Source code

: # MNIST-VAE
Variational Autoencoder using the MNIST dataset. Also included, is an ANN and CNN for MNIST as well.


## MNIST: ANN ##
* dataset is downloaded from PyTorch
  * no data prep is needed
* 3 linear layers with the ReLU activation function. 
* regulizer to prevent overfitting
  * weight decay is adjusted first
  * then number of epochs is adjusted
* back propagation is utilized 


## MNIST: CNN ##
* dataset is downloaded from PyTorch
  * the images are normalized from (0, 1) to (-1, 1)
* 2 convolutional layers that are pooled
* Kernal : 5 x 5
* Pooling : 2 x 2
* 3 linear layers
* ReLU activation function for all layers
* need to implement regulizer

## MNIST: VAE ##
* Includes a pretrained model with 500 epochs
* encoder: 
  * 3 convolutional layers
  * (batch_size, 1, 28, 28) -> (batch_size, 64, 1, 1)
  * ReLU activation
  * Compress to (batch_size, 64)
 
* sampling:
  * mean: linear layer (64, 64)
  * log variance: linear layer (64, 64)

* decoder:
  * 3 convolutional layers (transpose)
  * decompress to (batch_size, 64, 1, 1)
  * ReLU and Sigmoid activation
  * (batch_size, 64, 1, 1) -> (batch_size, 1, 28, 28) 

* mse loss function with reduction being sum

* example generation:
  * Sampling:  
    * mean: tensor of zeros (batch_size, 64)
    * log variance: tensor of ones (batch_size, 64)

- **What to produce**
Every line above that holds the string "variance" should be copied out.

- **Expected output**
  * log variance: linear layer (64, 64)
    * log variance: tensor of ones (batch_size, 64)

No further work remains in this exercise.